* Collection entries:
────────────────────

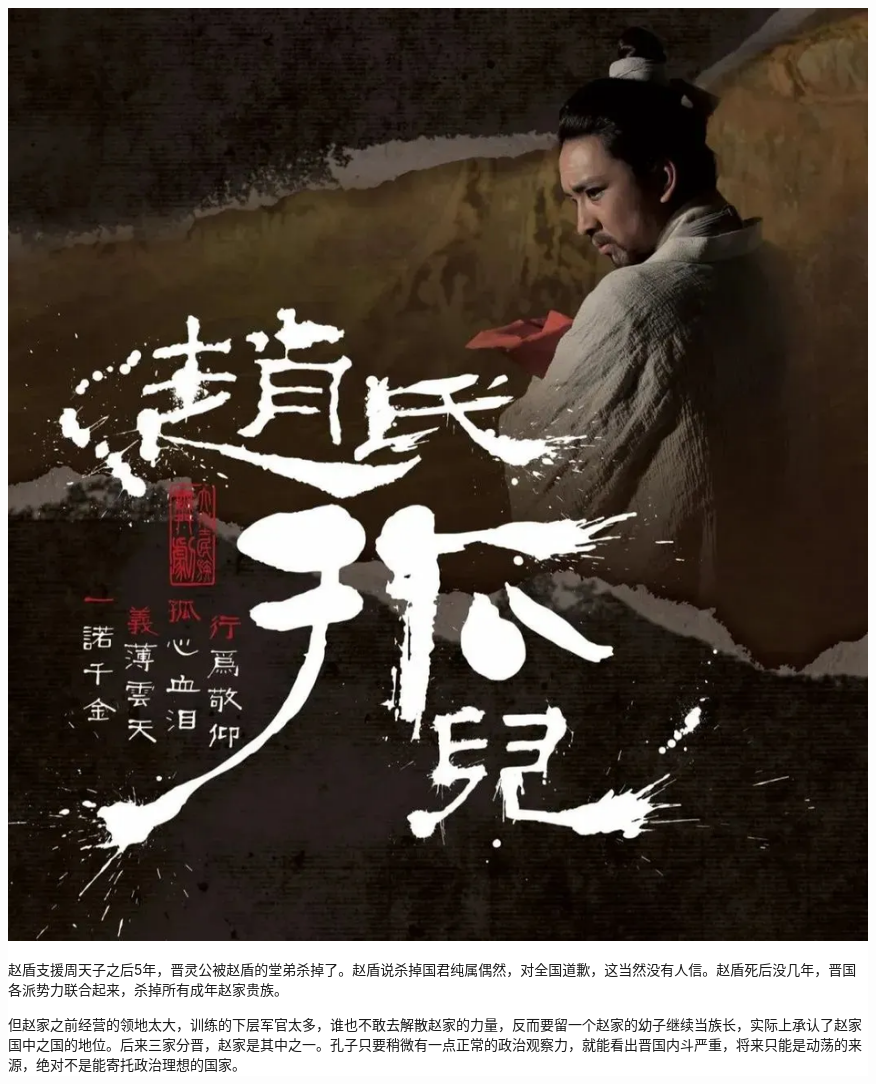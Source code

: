 ![](/images/btnews/0601_0700/0666/5807eada-1737-4fa9-bc29-7b2c2f70a2af.webp)

赵盾支援周天子之后5年，晋灵公被赵盾的堂弟杀掉了。赵盾说杀掉国君纯属偶然，对全国道歉，这当然没有人信。赵盾死后没几年，晋国各派势力联合起来，杀掉所有成年赵家贵族。

但赵家之前经营的领地太大，训练的下层军官太多，谁也不敢去解散赵家的力量，反而要留一个赵家的幼子继续当族长，实际上承认了赵家国中之国的地位。后来三家分晋，赵家是其中之一。孔子只要稍微有一点正常的政治观察力，就能看出晋国内斗严重，将来只能是动荡的来源，绝对不是能寄托政治理想的国家。

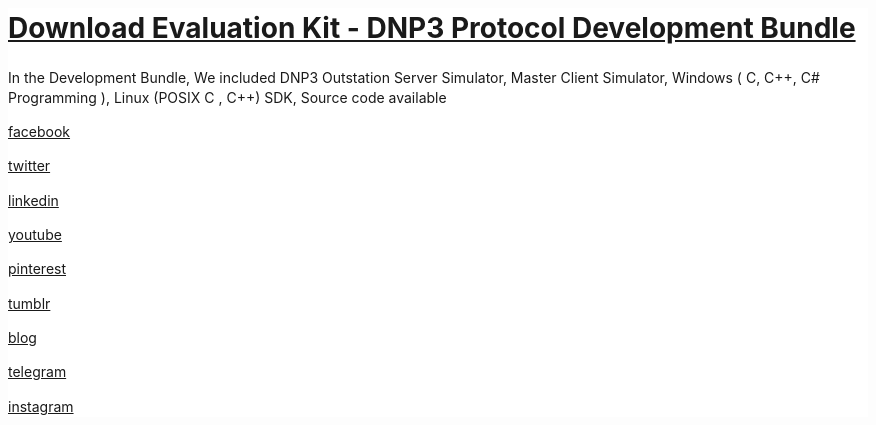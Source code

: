 	
# [Download Evaluation Kit - DNP3 Protocol Development Bundle](http://www.freyrscada.com/dnp3-ieee-1815.php#Download-DNP3-Development-Bundle)

In the Development Bundle, We included DNP3 Outstation Server Simulator, Master Client Simulator, Windows ( C, C++, C# Programming ), Linux (POSIX C , C++) SDK, Source code available


[facebook](https://www.facebook.com/DNP3Protocol)

[twitter](https://twitter.com/FreyrScada)      

[linkedin](https://in.linkedin.com/showcase/dnp3)    

[youtube](https://www.youtube.com/playlist?list=PL4tVfIsUhy1abOTxSed3l56FQux5Bn_gj)

[pinterest](https://in.pinterest.com/FreyrSCADA/dnp3-protocol/)

[tumblr](https://freyrscada.tumblr.com)

[blog](https://dnp-protocol.blogspot.in/)

[telegram](https://t.me/s/dnp3_protocol)

[instagram](https://www.instagram.com/explore/tags/dnp3_protocol/)
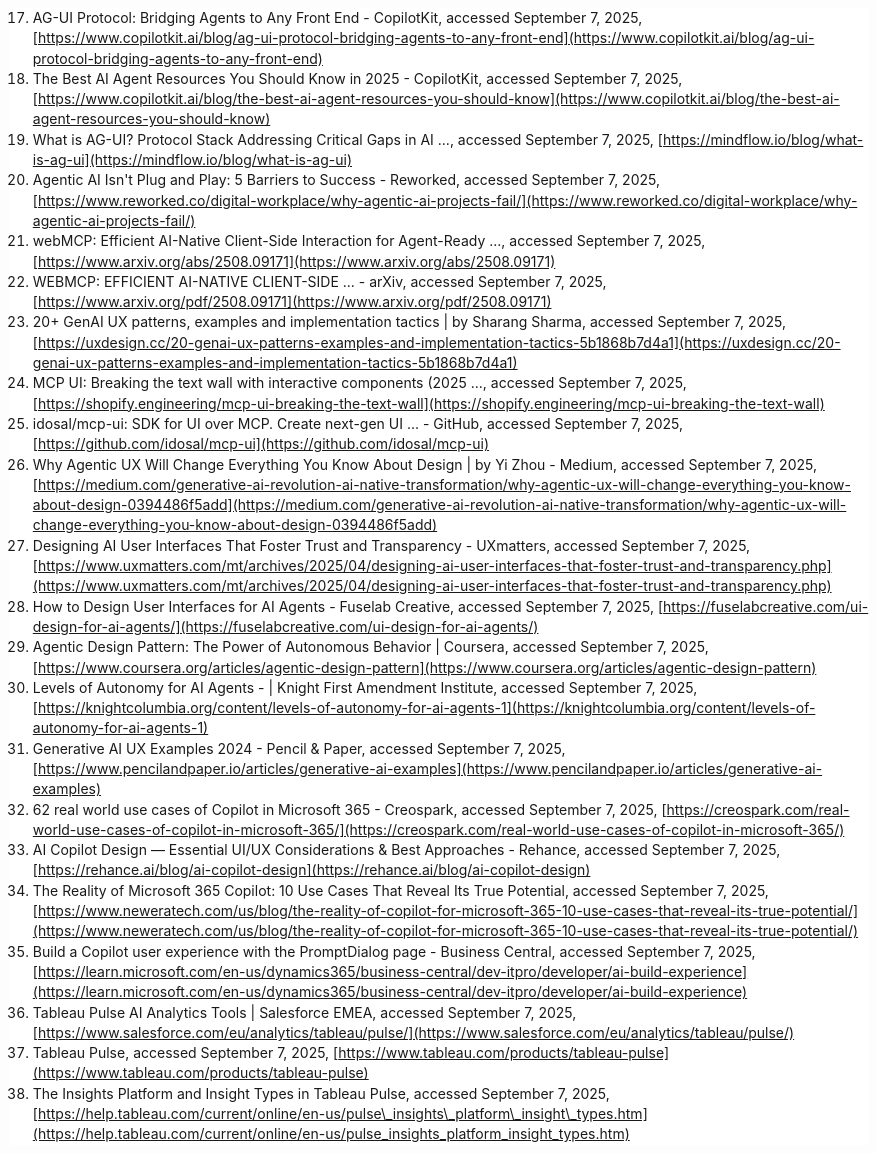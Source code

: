 17. AG-UI Protocol: Bridging Agents to Any Front End \- CopilotKit, accessed September 7, 2025, [https://www.copilotkit.ai/blog/ag-ui-protocol-bridging-agents-to-any-front-end](https://www.copilotkit.ai/blog/ag-ui-protocol-bridging-agents-to-any-front-end)  
18. The Best AI Agent Resources You Should Know in 2025 \- CopilotKit, accessed September 7, 2025, [https://www.copilotkit.ai/blog/the-best-ai-agent-resources-you-should-know](https://www.copilotkit.ai/blog/the-best-ai-agent-resources-you-should-know)  
19. What is AG-UI? Protocol Stack Addressing Critical Gaps in AI ..., accessed September 7, 2025, [https://mindflow.io/blog/what-is-ag-ui](https://mindflow.io/blog/what-is-ag-ui)  
20. Agentic AI Isn't Plug and Play: 5 Barriers to Success \- Reworked, accessed September 7, 2025, [https://www.reworked.co/digital-workplace/why-agentic-ai-projects-fail/](https://www.reworked.co/digital-workplace/why-agentic-ai-projects-fail/)  
21. webMCP: Efficient AI-Native Client-Side Interaction for Agent-Ready ..., accessed September 7, 2025, [https://www.arxiv.org/abs/2508.09171](https://www.arxiv.org/abs/2508.09171)  
22. WEBMCP: EFFICIENT AI-NATIVE CLIENT-SIDE ... \- arXiv, accessed September 7, 2025, [https://www.arxiv.org/pdf/2508.09171](https://www.arxiv.org/pdf/2508.09171)  
23. 20+ GenAI UX patterns, examples and implementation tactics | by Sharang Sharma, accessed September 7, 2025, [https://uxdesign.cc/20-genai-ux-patterns-examples-and-implementation-tactics-5b1868b7d4a1](https://uxdesign.cc/20-genai-ux-patterns-examples-and-implementation-tactics-5b1868b7d4a1)  
24. MCP UI: Breaking the text wall with interactive components (2025 ..., accessed September 7, 2025, [https://shopify.engineering/mcp-ui-breaking-the-text-wall](https://shopify.engineering/mcp-ui-breaking-the-text-wall)  
25. idosal/mcp-ui: SDK for UI over MCP. Create next-gen UI ... \- GitHub, accessed September 7, 2025, [https://github.com/idosal/mcp-ui](https://github.com/idosal/mcp-ui)  
26. Why Agentic UX Will Change Everything You Know About Design | by Yi Zhou \- Medium, accessed September 7, 2025, [https://medium.com/generative-ai-revolution-ai-native-transformation/why-agentic-ux-will-change-everything-you-know-about-design-0394486f5add](https://medium.com/generative-ai-revolution-ai-native-transformation/why-agentic-ux-will-change-everything-you-know-about-design-0394486f5add)  
27. Designing AI User Interfaces That Foster Trust and Transparency \- UXmatters, accessed September 7, 2025, [https://www.uxmatters.com/mt/archives/2025/04/designing-ai-user-interfaces-that-foster-trust-and-transparency.php](https://www.uxmatters.com/mt/archives/2025/04/designing-ai-user-interfaces-that-foster-trust-and-transparency.php)  
28. How to Design User Interfaces for AI Agents \- Fuselab Creative, accessed September 7, 2025, [https://fuselabcreative.com/ui-design-for-ai-agents/](https://fuselabcreative.com/ui-design-for-ai-agents/)  
29. Agentic Design Pattern: The Power of Autonomous Behavior | Coursera, accessed September 7, 2025, [https://www.coursera.org/articles/agentic-design-pattern](https://www.coursera.org/articles/agentic-design-pattern)  
30. Levels of Autonomy for AI Agents \- | Knight First Amendment Institute, accessed September 7, 2025, [https://knightcolumbia.org/content/levels-of-autonomy-for-ai-agents-1](https://knightcolumbia.org/content/levels-of-autonomy-for-ai-agents-1)  
31. Generative AI UX Examples 2024 \- Pencil & Paper, accessed September 7, 2025, [https://www.pencilandpaper.io/articles/generative-ai-examples](https://www.pencilandpaper.io/articles/generative-ai-examples)  
32. 62 real world use cases of Copilot in Microsoft 365 \- Creospark, accessed September 7, 2025, [https://creospark.com/real-world-use-cases-of-copilot-in-microsoft-365/](https://creospark.com/real-world-use-cases-of-copilot-in-microsoft-365/)  
33. AI Copilot Design — Essential UI/UX Considerations & Best Approaches \- Rehance, accessed September 7, 2025, [https://rehance.ai/blog/ai-copilot-design](https://rehance.ai/blog/ai-copilot-design)  
34. The Reality of Microsoft 365 Copilot: 10 Use Cases That Reveal Its True Potential, accessed September 7, 2025, [https://www.neweratech.com/us/blog/the-reality-of-copilot-for-microsoft-365-10-use-cases-that-reveal-its-true-potential/](https://www.neweratech.com/us/blog/the-reality-of-copilot-for-microsoft-365-10-use-cases-that-reveal-its-true-potential/)  
35. Build a Copilot user experience with the PromptDialog page \- Business Central, accessed September 7, 2025, [https://learn.microsoft.com/en-us/dynamics365/business-central/dev-itpro/developer/ai-build-experience](https://learn.microsoft.com/en-us/dynamics365/business-central/dev-itpro/developer/ai-build-experience)  
36. Tableau Pulse AI Analytics Tools | Salesforce EMEA, accessed September 7, 2025, [https://www.salesforce.com/eu/analytics/tableau/pulse/](https://www.salesforce.com/eu/analytics/tableau/pulse/)  
37. Tableau Pulse, accessed September 7, 2025, [https://www.tableau.com/products/tableau-pulse](https://www.tableau.com/products/tableau-pulse)  
38. The Insights Platform and Insight Types in Tableau Pulse, accessed September 7, 2025, [https://help.tableau.com/current/online/en-us/pulse\_insights\_platform\_insight\_types.htm](https://help.tableau.com/current/online/en-us/pulse_insights_platform_insight_types.htm)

────────────────────

* GOAL OF THE EXERCISE:
Give back, exactly as written, the stretch from the line with "18. The Best" through the line with "19. What is", and no other lines from the records above.

* EXERCISE ANSWER:
18. The Best AI Agent Resources You Should Know in 2025 \- CopilotKit, accessed September 7, 2025, [https://www.copilotkit.ai/blog/the-best-ai-agent-resources-you-should-know](https://www.copilotkit.ai/blog/the-best-ai-agent-resources-you-should-know)  
19. What is AG-UI? Protocol Stack Addressing Critical Gaps in AI ..., accessed September 7, 2025, [https://mindflow.io/blog/what-is-ag-ui](https://mindflow.io/blog/what-is-ag-ui)  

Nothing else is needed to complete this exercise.